Exercise L9, bivariate linear model

 

Bland and Altman (1986) report on a study to compare the standard Wright peak flow meter with the (then) new Mini Wright peak flow meter. The data that accompany this study (pefr.dat) contain the repeated measurements of peak expiratory flow rate (PEFR) obtained from a sample of 17 individuals. These subjects had their PFER measured twice using the new Mini Wright peak flow meter and twice using the Standard Wright peak flow meter. To avoid instrument effects being confounded with prior experience effects, the instruments were used in random order.

 

Data description

Number of observations (rows): 34

Number of variables (columns): 4

 

Variable description:

 

id= person identifier

occasion=occasion {1,2}

wp=Standard Wright meter PEFR

wm=Mini Wright meter PEFR

 

 

The first few rows of the data look like:

 

 

Start Sabre and specify transcript file:

 

out pefr.log

 

data id occasion wp wm

read pefr.dat

 

 

Suggested Exercise

 

(1) Create the dummy variable occ2, where occ2=1 if occasion =2, 0 otherwise.

 

Standard Wright Meter

 

(1) Estimate a linear model for wp with occ2 as a covariate and allowing for the id. random effect Is occ2 significant? Are the random person effects significant? Use 64 quadrature points to estimate this model?

 

 

Mini Wright Meter

 

(2) Estimate a linear model for wm with occ2 as a covariate and allowing for the id random effect. Is occ2 significant? Are the random person effects significant? Use 64 quadrature points to estimate this model?

 

 

Joint Model

(3) We have created a stacked version of the data (wm-wp.dat).
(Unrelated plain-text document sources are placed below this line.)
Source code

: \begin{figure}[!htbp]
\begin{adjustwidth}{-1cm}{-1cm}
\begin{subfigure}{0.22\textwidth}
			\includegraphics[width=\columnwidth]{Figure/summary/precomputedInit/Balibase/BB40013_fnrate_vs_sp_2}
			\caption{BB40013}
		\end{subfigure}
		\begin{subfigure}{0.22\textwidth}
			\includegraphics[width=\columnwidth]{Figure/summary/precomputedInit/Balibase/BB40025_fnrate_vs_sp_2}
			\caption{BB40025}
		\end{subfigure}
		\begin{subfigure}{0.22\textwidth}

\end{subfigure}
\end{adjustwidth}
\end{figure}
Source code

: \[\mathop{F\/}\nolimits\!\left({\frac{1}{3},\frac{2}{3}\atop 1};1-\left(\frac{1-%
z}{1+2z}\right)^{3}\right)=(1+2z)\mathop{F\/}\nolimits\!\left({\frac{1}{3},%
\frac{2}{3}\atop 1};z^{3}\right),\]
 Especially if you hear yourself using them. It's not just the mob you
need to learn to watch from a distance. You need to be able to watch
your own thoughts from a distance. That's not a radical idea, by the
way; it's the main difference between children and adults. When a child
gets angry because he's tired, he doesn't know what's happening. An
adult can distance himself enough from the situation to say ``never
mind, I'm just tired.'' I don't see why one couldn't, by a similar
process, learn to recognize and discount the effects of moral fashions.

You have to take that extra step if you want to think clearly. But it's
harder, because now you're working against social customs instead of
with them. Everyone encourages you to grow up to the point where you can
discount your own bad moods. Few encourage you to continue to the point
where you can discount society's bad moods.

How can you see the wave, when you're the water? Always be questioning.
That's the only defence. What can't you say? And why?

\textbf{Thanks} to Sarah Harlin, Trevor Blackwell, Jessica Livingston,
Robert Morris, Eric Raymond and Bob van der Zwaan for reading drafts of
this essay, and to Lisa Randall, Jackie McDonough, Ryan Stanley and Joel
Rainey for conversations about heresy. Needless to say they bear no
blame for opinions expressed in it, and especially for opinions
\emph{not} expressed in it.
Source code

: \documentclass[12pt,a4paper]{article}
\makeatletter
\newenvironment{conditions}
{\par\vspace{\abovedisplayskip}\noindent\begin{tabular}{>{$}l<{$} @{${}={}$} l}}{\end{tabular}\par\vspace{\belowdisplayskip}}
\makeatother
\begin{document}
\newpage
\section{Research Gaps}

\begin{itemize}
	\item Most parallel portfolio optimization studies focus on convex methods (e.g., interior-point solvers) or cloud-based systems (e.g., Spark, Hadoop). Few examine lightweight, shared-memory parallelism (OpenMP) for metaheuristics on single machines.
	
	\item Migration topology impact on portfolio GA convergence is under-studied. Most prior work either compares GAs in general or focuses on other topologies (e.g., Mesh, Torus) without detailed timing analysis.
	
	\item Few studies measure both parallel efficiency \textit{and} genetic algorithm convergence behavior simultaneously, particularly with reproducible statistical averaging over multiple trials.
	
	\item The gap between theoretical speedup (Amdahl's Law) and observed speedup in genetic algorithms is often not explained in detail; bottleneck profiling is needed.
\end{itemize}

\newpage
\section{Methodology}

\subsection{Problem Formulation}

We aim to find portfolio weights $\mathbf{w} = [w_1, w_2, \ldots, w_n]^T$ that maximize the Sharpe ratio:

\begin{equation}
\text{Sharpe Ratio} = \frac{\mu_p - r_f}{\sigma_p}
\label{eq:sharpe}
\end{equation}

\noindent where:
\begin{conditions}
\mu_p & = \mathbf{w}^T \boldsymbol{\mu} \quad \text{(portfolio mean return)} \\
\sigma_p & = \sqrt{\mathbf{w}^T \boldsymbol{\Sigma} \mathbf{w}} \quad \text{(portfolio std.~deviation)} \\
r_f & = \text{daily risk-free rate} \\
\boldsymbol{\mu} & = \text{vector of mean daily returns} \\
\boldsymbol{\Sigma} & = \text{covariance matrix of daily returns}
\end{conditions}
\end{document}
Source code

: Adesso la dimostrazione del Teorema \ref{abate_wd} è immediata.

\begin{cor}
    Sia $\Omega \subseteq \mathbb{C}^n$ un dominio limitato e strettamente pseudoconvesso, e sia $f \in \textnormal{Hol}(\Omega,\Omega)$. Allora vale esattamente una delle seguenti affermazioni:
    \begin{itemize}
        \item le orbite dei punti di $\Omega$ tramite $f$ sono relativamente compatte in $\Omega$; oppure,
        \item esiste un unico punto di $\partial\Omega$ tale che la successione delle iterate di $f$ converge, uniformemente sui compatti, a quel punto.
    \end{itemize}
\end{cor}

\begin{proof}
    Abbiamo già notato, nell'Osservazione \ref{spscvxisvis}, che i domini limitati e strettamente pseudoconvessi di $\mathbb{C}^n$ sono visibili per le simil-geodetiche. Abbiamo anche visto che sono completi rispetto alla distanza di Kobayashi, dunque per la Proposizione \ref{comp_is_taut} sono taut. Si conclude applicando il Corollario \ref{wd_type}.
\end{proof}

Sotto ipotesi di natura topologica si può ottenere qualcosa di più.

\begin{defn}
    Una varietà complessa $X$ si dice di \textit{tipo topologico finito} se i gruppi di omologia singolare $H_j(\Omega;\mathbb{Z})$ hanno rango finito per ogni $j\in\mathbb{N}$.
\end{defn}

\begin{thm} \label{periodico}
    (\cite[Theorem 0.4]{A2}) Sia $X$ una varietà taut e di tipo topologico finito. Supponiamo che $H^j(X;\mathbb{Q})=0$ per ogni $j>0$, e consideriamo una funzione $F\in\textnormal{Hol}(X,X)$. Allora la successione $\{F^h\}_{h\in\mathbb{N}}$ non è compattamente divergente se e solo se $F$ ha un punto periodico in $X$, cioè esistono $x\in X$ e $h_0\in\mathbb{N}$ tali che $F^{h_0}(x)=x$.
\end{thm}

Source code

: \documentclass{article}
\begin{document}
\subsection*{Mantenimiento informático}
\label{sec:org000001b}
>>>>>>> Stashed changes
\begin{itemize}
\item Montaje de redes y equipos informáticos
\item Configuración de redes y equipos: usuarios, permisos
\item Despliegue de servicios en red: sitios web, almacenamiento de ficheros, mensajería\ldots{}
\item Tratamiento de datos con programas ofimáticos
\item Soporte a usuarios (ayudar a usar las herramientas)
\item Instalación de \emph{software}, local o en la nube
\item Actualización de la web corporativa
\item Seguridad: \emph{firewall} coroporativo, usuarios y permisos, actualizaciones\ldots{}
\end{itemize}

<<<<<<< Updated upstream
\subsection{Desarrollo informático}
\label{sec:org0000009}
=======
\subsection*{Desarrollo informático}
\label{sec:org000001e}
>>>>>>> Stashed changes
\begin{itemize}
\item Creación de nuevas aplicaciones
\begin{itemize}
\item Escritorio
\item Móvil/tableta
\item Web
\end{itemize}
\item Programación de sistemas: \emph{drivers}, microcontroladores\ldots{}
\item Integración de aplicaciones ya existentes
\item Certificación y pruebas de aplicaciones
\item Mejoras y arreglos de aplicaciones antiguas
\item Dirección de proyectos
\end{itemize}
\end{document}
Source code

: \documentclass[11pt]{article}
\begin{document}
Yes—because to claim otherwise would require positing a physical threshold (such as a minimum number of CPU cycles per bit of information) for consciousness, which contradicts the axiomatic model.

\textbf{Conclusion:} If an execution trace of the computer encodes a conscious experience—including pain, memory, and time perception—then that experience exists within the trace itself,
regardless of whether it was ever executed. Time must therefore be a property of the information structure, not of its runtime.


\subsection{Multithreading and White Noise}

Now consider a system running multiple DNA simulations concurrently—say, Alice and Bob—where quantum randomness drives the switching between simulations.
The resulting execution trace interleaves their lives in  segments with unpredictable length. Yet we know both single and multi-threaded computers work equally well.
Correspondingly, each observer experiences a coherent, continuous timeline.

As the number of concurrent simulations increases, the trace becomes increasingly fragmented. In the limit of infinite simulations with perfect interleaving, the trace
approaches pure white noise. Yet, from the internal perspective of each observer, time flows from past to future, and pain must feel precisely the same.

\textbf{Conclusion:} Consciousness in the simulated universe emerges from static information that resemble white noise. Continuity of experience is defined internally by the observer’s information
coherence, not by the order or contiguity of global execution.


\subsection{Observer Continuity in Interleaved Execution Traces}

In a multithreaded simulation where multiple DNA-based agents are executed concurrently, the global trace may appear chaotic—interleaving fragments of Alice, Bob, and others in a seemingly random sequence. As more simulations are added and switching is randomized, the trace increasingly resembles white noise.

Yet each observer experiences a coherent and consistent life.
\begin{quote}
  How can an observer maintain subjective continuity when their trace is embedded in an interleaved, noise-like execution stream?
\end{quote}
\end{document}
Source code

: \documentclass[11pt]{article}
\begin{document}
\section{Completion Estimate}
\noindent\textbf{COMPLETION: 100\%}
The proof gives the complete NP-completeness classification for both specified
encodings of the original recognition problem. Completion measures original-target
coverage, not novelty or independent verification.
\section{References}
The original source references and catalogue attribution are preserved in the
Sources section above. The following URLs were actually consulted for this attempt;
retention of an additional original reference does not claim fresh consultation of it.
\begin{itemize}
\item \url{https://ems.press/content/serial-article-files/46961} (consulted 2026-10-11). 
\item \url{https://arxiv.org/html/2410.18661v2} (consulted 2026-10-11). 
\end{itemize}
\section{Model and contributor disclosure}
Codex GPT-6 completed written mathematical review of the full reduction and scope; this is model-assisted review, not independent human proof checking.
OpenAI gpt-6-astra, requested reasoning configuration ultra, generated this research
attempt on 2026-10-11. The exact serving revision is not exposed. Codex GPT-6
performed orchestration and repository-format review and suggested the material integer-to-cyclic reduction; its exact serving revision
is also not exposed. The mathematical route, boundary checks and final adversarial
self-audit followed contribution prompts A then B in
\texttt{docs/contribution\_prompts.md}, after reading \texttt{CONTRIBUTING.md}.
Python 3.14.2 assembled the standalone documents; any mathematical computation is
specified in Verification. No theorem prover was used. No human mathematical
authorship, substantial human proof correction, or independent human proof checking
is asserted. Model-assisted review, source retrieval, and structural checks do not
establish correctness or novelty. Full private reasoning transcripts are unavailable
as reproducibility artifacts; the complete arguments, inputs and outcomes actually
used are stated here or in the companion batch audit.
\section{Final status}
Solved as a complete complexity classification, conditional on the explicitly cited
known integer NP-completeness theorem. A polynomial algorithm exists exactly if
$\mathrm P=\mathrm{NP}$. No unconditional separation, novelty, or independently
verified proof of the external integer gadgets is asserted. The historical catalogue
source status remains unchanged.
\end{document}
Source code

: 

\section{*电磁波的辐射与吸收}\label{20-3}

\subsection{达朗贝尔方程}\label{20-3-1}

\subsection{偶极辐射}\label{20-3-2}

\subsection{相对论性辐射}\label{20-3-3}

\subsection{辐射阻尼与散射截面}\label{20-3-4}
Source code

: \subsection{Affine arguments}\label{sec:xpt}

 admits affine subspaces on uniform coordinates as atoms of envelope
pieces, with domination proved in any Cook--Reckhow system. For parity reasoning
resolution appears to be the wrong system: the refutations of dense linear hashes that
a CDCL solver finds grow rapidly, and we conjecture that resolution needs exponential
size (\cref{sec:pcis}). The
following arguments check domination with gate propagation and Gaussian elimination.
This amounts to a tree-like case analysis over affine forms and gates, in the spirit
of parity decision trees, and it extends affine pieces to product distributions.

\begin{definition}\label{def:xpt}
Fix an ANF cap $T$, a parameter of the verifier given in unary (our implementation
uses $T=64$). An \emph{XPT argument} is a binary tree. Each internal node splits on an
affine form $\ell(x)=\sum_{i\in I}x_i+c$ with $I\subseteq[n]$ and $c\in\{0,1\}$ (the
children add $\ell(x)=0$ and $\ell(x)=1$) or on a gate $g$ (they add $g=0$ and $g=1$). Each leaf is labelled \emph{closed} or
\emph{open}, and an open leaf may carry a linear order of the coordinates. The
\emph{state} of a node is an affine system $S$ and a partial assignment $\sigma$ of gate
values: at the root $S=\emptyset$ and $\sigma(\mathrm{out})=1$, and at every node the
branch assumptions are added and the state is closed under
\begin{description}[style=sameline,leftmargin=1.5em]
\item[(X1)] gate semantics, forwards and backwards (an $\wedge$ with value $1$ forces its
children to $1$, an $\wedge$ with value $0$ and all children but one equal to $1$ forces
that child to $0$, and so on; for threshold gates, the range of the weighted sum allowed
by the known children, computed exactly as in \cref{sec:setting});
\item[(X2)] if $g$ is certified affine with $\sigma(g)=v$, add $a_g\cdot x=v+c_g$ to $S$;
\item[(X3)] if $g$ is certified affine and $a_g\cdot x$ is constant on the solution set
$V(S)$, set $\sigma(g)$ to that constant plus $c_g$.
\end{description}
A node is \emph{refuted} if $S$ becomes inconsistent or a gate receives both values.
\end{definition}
The first few lines of this data look like:

 

 

 

The commands to read the stacked data are:

 

out wm-wp.log

 

data ij r id occasion pefr occ2 r1 r2

read wm-wp.dat

 

 

(4) Calculate interaction effects r1_occ2 (r1 * occ2) and r2_occ2 (r2 * occ2), estimate a model for perf on r1_occ2 r1 r2_occ2 and r2, with 64 quadrature points in both dimensions. What is the significance of the correlation between the random effects of each type of meter? How does the significance of the occasion effect change when we allow for this correlation?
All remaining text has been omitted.